Energy Market Update – 05 June 2025
Energy markets traded largely flat on Wednesday, with initial gains reversed later in the day amid developments in Russian gas transit and growing geopolitical uncertainty. Weaker flows from Norway and lower renewable forecasts supported early prices, but relief around Eastern European supply capped upside.
Natural gas markets opened the session on firmer ground but closed largely unchanged. The NBP Front Month settled slightly lower at 83.36p/th, while TTF Front Month closed at €35.65/MWh. The UK spot price climbed to 86p/th, suggesting short-term tightness, though fundamentals remained stable.

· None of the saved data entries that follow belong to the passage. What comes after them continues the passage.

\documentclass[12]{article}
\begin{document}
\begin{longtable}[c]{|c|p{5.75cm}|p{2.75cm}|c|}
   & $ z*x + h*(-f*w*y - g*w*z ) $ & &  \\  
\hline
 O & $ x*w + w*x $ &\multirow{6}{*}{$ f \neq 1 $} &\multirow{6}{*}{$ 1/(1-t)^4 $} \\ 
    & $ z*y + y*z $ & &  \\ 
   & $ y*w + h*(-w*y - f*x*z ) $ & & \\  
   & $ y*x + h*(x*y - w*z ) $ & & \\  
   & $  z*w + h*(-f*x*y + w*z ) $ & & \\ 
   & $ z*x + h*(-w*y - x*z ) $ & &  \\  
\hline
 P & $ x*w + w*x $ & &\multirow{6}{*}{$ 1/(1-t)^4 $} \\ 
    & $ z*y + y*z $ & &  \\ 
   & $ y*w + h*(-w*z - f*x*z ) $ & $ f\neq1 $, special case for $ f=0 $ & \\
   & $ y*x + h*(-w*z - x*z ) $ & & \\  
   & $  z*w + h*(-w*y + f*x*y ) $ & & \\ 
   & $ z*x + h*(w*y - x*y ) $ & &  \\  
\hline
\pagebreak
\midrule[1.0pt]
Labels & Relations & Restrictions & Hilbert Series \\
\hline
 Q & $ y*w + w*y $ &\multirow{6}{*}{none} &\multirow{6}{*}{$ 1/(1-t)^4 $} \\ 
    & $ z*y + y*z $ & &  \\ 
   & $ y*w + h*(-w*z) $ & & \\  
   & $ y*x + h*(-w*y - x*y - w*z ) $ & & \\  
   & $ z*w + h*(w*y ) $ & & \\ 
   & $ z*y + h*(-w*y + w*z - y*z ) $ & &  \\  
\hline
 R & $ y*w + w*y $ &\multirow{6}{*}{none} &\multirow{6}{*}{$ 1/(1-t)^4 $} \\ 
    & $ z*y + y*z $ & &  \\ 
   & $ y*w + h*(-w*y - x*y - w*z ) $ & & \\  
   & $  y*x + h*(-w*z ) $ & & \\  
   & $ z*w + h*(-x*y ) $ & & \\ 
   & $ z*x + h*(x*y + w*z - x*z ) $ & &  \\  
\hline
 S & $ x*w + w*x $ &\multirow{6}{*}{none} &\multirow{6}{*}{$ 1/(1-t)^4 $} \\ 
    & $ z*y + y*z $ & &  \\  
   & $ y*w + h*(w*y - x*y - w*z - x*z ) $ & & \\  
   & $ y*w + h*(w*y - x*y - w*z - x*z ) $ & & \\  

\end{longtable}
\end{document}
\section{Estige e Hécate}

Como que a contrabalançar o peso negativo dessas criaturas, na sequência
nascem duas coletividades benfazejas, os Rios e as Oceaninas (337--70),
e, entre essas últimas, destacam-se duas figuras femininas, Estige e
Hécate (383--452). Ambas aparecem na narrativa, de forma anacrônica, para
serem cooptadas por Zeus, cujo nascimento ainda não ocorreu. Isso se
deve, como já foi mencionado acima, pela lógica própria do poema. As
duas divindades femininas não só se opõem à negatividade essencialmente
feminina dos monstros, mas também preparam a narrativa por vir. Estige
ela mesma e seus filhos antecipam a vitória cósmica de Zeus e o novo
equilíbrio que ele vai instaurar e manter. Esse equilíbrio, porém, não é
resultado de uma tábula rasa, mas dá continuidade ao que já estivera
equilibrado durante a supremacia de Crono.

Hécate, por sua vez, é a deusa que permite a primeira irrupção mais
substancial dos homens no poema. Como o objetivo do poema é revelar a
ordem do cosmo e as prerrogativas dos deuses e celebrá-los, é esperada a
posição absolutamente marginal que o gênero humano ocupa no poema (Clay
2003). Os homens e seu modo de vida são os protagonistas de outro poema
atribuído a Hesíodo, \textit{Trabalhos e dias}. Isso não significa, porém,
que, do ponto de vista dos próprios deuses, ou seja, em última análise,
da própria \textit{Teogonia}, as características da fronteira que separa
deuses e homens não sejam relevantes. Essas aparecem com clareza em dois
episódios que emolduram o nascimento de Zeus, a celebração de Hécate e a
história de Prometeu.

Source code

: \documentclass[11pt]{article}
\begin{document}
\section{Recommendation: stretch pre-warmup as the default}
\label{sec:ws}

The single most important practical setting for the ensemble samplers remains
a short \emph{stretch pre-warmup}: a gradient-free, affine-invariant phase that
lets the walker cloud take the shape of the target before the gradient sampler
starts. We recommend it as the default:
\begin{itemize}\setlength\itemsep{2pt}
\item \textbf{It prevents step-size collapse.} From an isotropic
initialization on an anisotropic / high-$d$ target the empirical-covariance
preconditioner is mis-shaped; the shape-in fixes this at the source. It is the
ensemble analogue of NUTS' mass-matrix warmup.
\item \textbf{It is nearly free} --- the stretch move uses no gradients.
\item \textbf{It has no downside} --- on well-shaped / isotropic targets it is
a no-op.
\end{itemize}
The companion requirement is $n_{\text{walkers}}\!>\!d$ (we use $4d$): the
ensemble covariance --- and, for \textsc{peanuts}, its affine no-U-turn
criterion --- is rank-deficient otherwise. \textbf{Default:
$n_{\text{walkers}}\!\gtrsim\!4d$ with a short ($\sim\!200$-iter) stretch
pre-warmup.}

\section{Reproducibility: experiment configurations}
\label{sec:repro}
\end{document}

Norwegian exports via Langeled dropped to 20 mcm/d due to intensified maintenance at Troll and Kollsnes, while Vesterled flows stayed inactive. However, domestic UK production offset much of the shortfall, rising by over 8 mcm. System linepack also increased by nearly 9 mcm, signalling comfortable supply levels despite reduced imports. Meanwhile, EU gas storage climbed to 49.55% full, approaching the halfway mark but still behind last year. Of note, Ukraine’s storage remains critically low at 7%. Hungary confirmed backhaul transit of Russian gas into Ukraine, marking the first such flow since the expiry of the formal transit deal. On the curve, Winter 25 NBP edged down to 94.30p/th, with TTF settling at €36.99/MWh. Norwegian maintenance is expected to peak mid-June, limiting flows by up to 97.5 mcm/d, although healthy injection rates across the EU continue to mitigate tightness.
UK power prices rose sharply on the prompt, with Day-Ahead baseload jumping by nearly £19 to £74.99/MWh. Lower renewable generation and steady thermal demand supported the increase, though the forward curve was more stable, with the Front Month at £75/MWh and Front Season at £85/MWh. Wind output is forecast to dip below seasonal norms in the coming week, averaging just 2.9 GW versus a prior 3.7 GW. Gas-for-power demand held steady, reflecting its role in filling the renewable gap, while solar generation dipped after a strong May, with recovery unlikely before next week. Interconnector flows from France and the Netherlands continued to supplement UK supply effectively, helped by low French prices supported by strong hydro generation. Nuclear availability remained stable, with only minor outages at Hartlepool and Heysham. Carbon markets were broadly flat, with EUA at €72.61/t and UKA at £50.30/t, placing slight downward pressure on longer-term contracts.
In other commodities, Brent crude fell to $64.86/bbl as soft macroeconomic signals and slow progress in US-Iran negotiations weighed on sentiment. Despite a decline in US inventories, demand concerns and geopolitical ambiguity prevailed. The Trump administration’s comments blaming Tehran for stalling negotiations added to uncertainty. LNG pricing continued to soften, with JKM at $12.30/MMBtu and Northwest Europe spot at $11.44/MMBtu, amid weak Asian demand and scaled-back import schedules. US Henry Hub remained flat at $3.72/MMBtu. Coal prices showed marginal strength, with API2 Cal-26 rising to $104.29/tonne, driven more by broader commodity market sentiment than European coal fundamentals, which remain on a structural decline.